We refer to the consultation by the Tokyo Stock Exchange on revisions to Japan’s Corporate Governance Code, and we welcome the opportunity to contribute our perspective.
Norges Bank Investment Management (NBIM) is the investment management division of the Norwegian Central Bank and is responsible for investing the Norwegian Government Pension Fund Global. NBIM is a globally diversified investment manager with USD 76.2 billion (JPY 7.87 trillion) invested in equities of 1,499 Japanese companies at the end of 2020. We regard the protection of minority shareholders through good corporate governance as necessary to safeguard and promote the fund’s long-term financial interests. We are a member of the Asian Corporate Governance Association which will make a separate submission to this consultation.
We recognise the importance of Japan’s Corporate Governance Code in promoting corporate governance standards in the Japanese market. We provided feedback for the update of the Code in 2018, and we are pleased to see continued improvements that work towards higher corporate governance standards and better protection of shareholder interests in Japan. To make the Code even more effective, we would welcome reporting against the Code in English by all companies well in advance of the annual shareholder meeting. This would enable us to consider the companies’ own reporting when we make our voting decisions and engage with Japanese companies.
The board should be able to exercise independent judgement, without conflicts of interests. We have observed a gradual increase in independence levels on Japanese boards since the introduction of the Code. We welcome the recommendation in the revised Code for companies listed on the Prime Market to appoint at least one-third of the board as independent directors. We would encourage the Council over time to consider adopting a standard of a majority of independent board members for the Prime Market to align with global best practices. For companies listed on other markets, we would also encourage the Code to recommend an independence requirement of one-third, but with an ambition to achieve a majority of independent board members over time.
Beyond independence requirements, the board should also have a diversity of competences and backgrounds. We welcome the amendment to the Code on the importance of considering diversity in the board nomination process, as we believe boards should have an appropriate gender balance. We also welcome the focus on identifying which specific skills are needed on a company’s board, including the reference to management experience gained at other companies.
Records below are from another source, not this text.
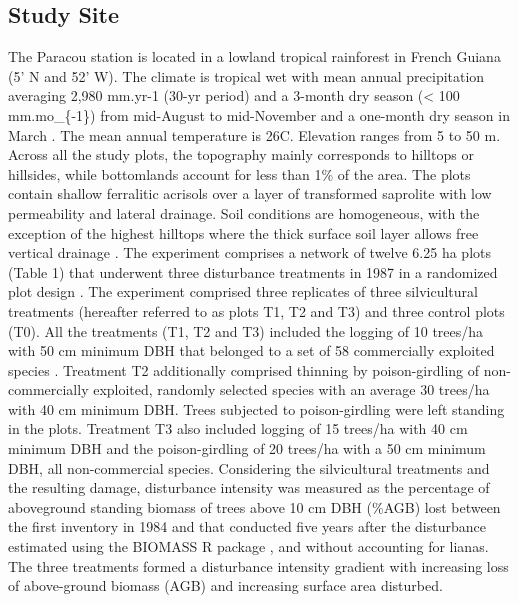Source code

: \documentclass[fleqn,10pt]{ArtEcoFoG} %
\begin{document}
\hypertarget{study-site}{%
\subsection{Study Site}\label{study-site}}

The Paracou station is located in a lowland tropical rainforest in French Guiana (5' N and 52' W). The climate is tropical wet with mean annual precipitation averaging 2,980 mm.yr-1 (30-yr period) and a 3-month dry season (\textless{} 100 mm.mo\_\{-1\}) from mid-August to mid-November and a one-month dry season in March \citep{Wagner2011}.
The mean annual temperature is 26\textdegree C. Elevation ranges from 5 to 50 m. Across all the study plots, the topography mainly corresponds to hilltops or hillsides, while bottomlands account for less than 1\% of the area. The plots contain shallow ferralitic acrisols over a layer of transformed saprolite with low permeability and lateral drainage. Soil conditions are homogeneous, with the exception of the highest hilltops where the thick surface soil layer allows free vertical drainage \citep{Gourlet-Fleury2004}.
The experiment comprises a network of twelve 6.25 ha plots (Table 1) that underwent three disturbance treatments in 1987 in a randomized plot design \citep{Herault2018}.
The experiment comprised three replicates of three silvicultural treatments (hereafter referred to as plots T1, T2 and T3) and three control plots (T0). All the treatments (T1, T2 and T3) included the logging of 10 trees/ha with 50 cm minimum DBH that belonged to a set of 58 commercially exploited species \citep{Gourlet-Fleury2004}.
Treatment T2 additionally comprised thinning by poison-girdling of non-commercially exploited, randomly selected species with an average 30 trees/ha with 40 cm minimum DBH. Trees subjected to poison-girdling were left standing in the plots. Treatment T3 also included logging of 15 trees/ha with 40 cm minimum DBH and the poison-girdling of 20 trees/ha with a 50 cm minimum DBH, all non-commercial species. Considering the silvicultural treatments and the resulting damage, disturbance intensity was measured as the percentage of aboveground standing biomass of trees above 10 cm DBH (\%AGB) lost between the first inventory in 1984 and that conducted five years after the disturbance \citep{Piponiot2016} estimated using the BIOMASS R package \citep{Rejou2017, Biomass2018}, and without accounting for lianas. The three treatments formed a disturbance intensity gradient with increasing loss of above-ground biomass (AGB) and increasing surface area disturbed.
\end{document}
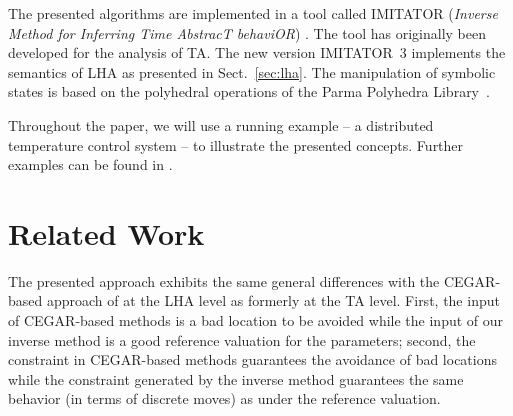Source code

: \documentclass{llncs}
\begin{document}
The presented algorithms are implemented in a tool called IMITATOR
(\emph{Inverse Method for Inferring Time AbstracT behaviOR})
\cite{And:2010}. The tool has originally been developed for the
analysis of TA. The new version IMITATOR~3 implements the semantics of
LHA as presented in Sect.~\ref{sec:lha}. The manipulation of
symbolic states is based on the polyhedral operations of the Parma
Polyhedra Library~\cite{BHZ:2009}.

Throughout the paper, we will use a running
example -- a distributed temperature control system -- to illustrate
the presented concepts. Further examples can be found in \cite{FK:2011}.

\section{Related Work} \label{sec:related}

The presented approach exhibits the same general differences with the
CEGAR-based approach of \cite{FJK:2008} at the LHA level as formerly
at the TA level. First, the input of CEGAR-based methods is a bad
location to be avoided while the input of our inverse method is a
good reference valuation for the parameters; second, the constraint in
CEGAR-based methods guarantees the avoidance of bad locations while the
constraint generated by the inverse method guarantees the same behavior
(in terms of discrete moves) as under the reference valuation.
\end{document}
To enable the company to find the right mix of board members requires a robust nomination process that includes a rigorous search extending to a broad range of people with different backgrounds. We regard a dedicated nomination committee, constituted by a majority of independent board members and excluding executive members, as most effective in carrying out such a process.
We note that the Council encourages companies with material exposure to climate change risk to consider implementing the recommendations of the Task Force on Climate-related Financial Disclosures (TCFD). We welcome the reference to the TCFD, which provides an efficient structure for climate reporting on governance, strategy, risk management, and metrics and targets. If broadly adopted, the TCFD recommendations could result in a consistent reporting regime for climate risks across sectors, asset classes and jurisdictions.
In our view, the board should ensure that company reporting reflects all material sustainability risks and opportunities. While climate change is a material topic for many companies, other sustainability issues can also be financially material, and we note the reference to the efforts of the International Financial Reporting Standards (IFRS) to develop a unified sustainability framework. Given that the IFRS regime is not yet established, we encourage companies to base wider disclosures on the SASB and Global Reporting Initiative standards, and these frameworks could also be referenced in the Code.
We appreciate your willingness to consider our perspective, and we remain at your disposal should you wish to discuss these matters further.